Durant la transition, des actions terroristes ont visé et tué des centaines de membres de l’appareil sécuritaire et des civils. Et ces échecs ont finalement eu raison du processus de transition, alors que de leur côté des segments de la vieille classe politique — y compris Saleh — continuaient à survivre et à prospérer, et souvent à faire obstruction au changement2. Peu d’efforts ont été faits pour les marginaliser jusqu’à ce qu’il ne soit bien trop tard. Finalement, la décision d’établir un gouvernement d’unité nationale plutôt qu’un exécutif fort et indépendant a conduit à la paralysie, aggravant ainsi une situation déjà problématique.

La Conférence de dialogue national

Réunie en mars 2013, la Conférence de dialogue national comprenait des personnalités représentatives des principales tendances politiques du pays. Elle était composée de 565 membres dont 56 % étaient du Sud, 28 % des femmes et 20 % des jeunes. Quarante sièges étaient réservés à la société civile, 85 aux séparatistes du Sud et 35 aux houthistes. La CDN a terminé son travail en janvier 2014, aboutissant à des accords sur 1 800 « résultats » (ses décisions étaient ainsi nommées).

Malgré cela, elle a échoué dans sa mission la plus ambitieuse et peu de progrès ont été réalisés sur les questions les plus délicates, y compris celle, lancinante, du fédéralisme alors que les blocs des nombreux sudistes s’étaient aliénés d’autres groupes. Une fois la CDN terminée, un comité dirigé par le président Hadi a décidé de créer six régions — quatre dans l’ancienne République arabe du Yémen (ou Yémen du Nord), et deux dans l’ex-République démocratique populaire du Yémen (ou Yémen du Sud). Cette formule a été immédiatement rejetée par les houthistes3 au motif qu’elle « divisait le pays entre régions pauvres et riches ».

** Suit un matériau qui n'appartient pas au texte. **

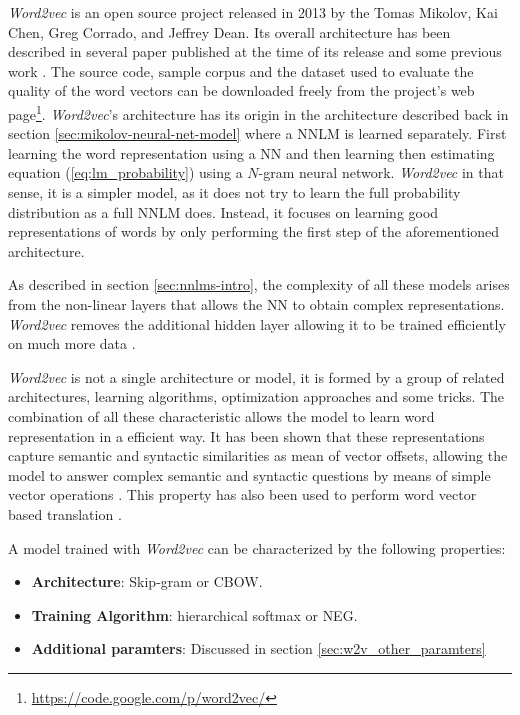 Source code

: \textit{Word2vec} is an open source project released in 2013 by the Tomas
Mikolov,  Kai Chen, Greg Corrado, and Jeffrey Dean.  
Its overall architecture has been described in several paper published at the
time of its release
\cite{DBLP:journals/corr/abs-1301-3781,MikolovSCCD13,conf/naacl/MikolovYZ13} 
and some previous work \cite{mikolovphd2012}. The source code, sample corpus
and the dataset used to evaluate the quality of the word vectors  can be downloaded freely from the project's
 web page\footnote{\url{https://code.google.com/p/word2vec/}}.
\textit{Word2vec}'s architecture
has its origin  in the architecture described back in section 
\ref{sec:mikolov-neural-net-model} where a \ac{NNLM} is learned separately. 
First learning the word representation using a \ac{NN} and then learning then
estimating equation (\ref{eq:lm_probability}) using a $N$-gram neural
network.  \textit{Word2vec} in that sense, it  is a simpler model, as it  does not
try to learn the full probability distribution as a full \ac{NNLM} does.
Instead, it  focuses on learning good representations of words by  only
performing  the first step  of the aforementioned architecture. %

As  described in section \ref{sec:nnlms-intro}, the complexity of all 
these models arises from the non-linear layers  that allows the \ac{NN} to
obtain complex representations.  \textit{Word2vec} removes the additional
hidden layer  allowing it to be trained efficiently on much more data  \cite{DBLP:journals/corr/abs-1301-3781}.

\textit{Word2vec} is not a single architecture or model, it is formed by a
group of related architectures, learning algorithms, optimization 
approaches and some tricks. The combination of all these characteristic
allows the model  to learn word representation in a efficient
way. It has been shown that these representations  capture semantic and
syntactic 
similarities as mean of vector offsets, allowing the model to answer complex
semantic and syntactic questions by means 
of simple vector operations   \cite{MikolovSCCD13}. This property  has also
been used to perform word vector based translation \cite{DBLP:journals/corr/MikolovLS13}.  

A model trained with \textit{Word2vec}  can be characterized by the following properties:


\begin{itemize}
\item \textbf{Architecture}: Skip-gram or \ac{CBOW}.
\item \textbf{Training Algorithm}: hierarchical softmax  or \ac{NEG}.
\item \textbf{Additional paramters}: Discussed in section \ref{sec:w2v_other_paramters}
\end{itemize}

Par ailleurs, suivant les directives de la CDN, une commission pour la rédaction d’une Constitution a été constituée pour préparer un projet de Constitution devant être soumis à référendum. Elle a présenté un projet de Constitution de 446 articles qui pourraient être une excellente base pour une meilleure gouvernance du pays. Cependant, certaines des décisions de la CDN étaient elles-mêmes imprécises ou contradictoires, et la commission constitutionnelle s’est révélée incapable de trancher seule sur des points problématiques. Le processus de réforme ainsi adopté a été jugé peu convaincant par de nombreux acteurs dont les houthistes, qui ont finalement pris Sanaa peu après que le projet de Constitution a été soumis au président Hadi (le 3 janvier 2015). Les forces militaires zaydistes ont ensuite fait mouvement plus au sud en alliance avec les forces d’élite de Saleh, provoquant ainsi le début de la véritable guerre civile et l’intervention militaire de la coalition conduite par l’Arabie saoudite.

Affaiblissement de toutes les parties au conflit

Avec un coût humain et financier très élevé, la coalition conduite par l’Arabie saoudite est en guerre depuis plus d’un an. On est bien loin de la victoire rapide et décisive envisagée au départ. Indépendamment de minimes conquêtes de territoires, l’impasse militaire prévaut.

Le régime reconnu internationalement ne contrôle en réalité aucun territoire, pas même Aden, la capitale provisoire, bien que l’alliance houthistes-Saleh ait graduellement perdu du terrain. Et le coût financier du conflit devient un véritable poids pour les deux parties, en raison notamment de la chute des revenus de l’Arabie saoudite et du quasi-effondrement du système financier de l’Etat yéménite. En fin de compte, seuls AQPA4 et l’organisation de l’État islamique (OEI)5 ont tiré profit de cette guerre.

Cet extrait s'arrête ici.